А большинство в евроатлантической цивилизации не только не было в наступлении, оно даже не оборонялось, не организовывалось, а лишь проявляло терпимость. И не заметило, как оказалось меньшинством — как в этот раз во Франции, по частному и несущественному вроде бы поводу. Не заметило, как те, кого положено терпеть, довели дело до общенационального закона.
Ведь закон — это такая штука, которая должна выполняться и насаждаться, в том числе путем насилия. Это уже не дискуссия. Никакой терпимости. И если так поступили по поводу однополых браков, то и дальше одна половина общества сможет менять самую суть образа жизни другой половины. Пожалуй, главный пока что урок французской истории с браками — что все идет хорошо, пока не закрепляется законом.

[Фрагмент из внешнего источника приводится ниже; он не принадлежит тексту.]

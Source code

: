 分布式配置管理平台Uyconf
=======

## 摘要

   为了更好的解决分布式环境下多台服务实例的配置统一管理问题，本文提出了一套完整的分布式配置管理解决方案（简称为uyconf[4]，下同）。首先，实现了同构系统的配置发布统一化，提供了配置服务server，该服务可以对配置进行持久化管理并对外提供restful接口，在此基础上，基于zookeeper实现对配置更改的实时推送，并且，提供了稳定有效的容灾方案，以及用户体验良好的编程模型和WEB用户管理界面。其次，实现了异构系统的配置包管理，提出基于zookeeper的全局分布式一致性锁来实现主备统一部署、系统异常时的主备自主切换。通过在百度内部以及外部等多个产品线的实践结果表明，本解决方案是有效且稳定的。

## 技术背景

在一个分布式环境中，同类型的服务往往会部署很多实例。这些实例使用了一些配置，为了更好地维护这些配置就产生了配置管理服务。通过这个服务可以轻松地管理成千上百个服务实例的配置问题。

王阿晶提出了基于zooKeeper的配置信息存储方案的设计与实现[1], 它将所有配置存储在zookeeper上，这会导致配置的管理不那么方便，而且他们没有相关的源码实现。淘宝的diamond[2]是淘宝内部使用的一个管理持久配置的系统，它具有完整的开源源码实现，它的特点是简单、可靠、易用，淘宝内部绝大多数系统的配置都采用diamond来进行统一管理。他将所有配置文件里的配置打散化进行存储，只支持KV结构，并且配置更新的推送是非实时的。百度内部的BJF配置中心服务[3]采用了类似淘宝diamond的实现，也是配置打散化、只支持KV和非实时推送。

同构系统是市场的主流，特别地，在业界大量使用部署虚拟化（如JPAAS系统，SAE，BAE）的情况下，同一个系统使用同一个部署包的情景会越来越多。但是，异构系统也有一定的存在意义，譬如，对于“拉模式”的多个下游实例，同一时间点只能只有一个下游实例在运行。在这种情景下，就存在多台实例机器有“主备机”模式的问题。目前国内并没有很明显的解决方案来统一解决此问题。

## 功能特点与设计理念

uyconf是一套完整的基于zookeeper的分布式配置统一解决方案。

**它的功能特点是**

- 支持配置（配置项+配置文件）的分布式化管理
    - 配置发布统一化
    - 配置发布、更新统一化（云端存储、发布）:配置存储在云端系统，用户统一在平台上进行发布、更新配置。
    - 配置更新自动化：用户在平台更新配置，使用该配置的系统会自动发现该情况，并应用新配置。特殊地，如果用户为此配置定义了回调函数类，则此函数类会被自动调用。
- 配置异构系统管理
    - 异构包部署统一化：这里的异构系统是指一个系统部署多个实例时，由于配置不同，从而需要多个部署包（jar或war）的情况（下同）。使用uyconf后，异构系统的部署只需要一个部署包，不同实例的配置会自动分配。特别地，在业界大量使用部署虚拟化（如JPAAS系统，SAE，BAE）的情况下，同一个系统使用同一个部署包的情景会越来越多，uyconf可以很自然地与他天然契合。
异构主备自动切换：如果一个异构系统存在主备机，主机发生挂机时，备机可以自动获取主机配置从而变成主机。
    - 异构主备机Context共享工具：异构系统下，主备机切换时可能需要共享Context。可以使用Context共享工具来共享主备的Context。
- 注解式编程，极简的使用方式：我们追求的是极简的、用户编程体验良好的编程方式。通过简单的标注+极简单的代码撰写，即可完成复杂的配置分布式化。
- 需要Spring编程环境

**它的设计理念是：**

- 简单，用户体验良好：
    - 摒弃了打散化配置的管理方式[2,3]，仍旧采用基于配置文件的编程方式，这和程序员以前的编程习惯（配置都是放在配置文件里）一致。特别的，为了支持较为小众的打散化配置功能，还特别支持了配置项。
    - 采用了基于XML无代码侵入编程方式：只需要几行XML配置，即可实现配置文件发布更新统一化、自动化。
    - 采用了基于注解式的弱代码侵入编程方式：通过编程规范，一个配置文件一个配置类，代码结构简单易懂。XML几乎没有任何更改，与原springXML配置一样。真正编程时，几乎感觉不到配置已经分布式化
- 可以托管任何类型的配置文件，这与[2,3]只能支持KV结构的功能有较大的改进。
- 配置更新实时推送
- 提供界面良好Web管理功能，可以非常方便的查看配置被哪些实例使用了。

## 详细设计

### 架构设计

А вот сюжет и того интереснее: сторонники традиционных ценностей (в том числе семейных) неожиданно для себя оказались в одних рядах с мусульманскими организациями Франции. А ведь те, кого во Франции до этих пор считали "националистами" — они строили свою стратегию на борьбе с иммиграцией, размывающей и уничтожающей национальную культуру. А теперь что получается — не размывает? И что будет с политическим пейзажем во Франции и Европе (США, Австралии и т.д.) в целом?
Ответов нет, кроме смутного чувства, что лучше бы держаться от них подальше. Революции добрыми не бывают. А тут пахнет какой-то очень серьезной революцией. И единственная проблема в том, что глобализация — это когда национальные границы на замке уже держать невозможно.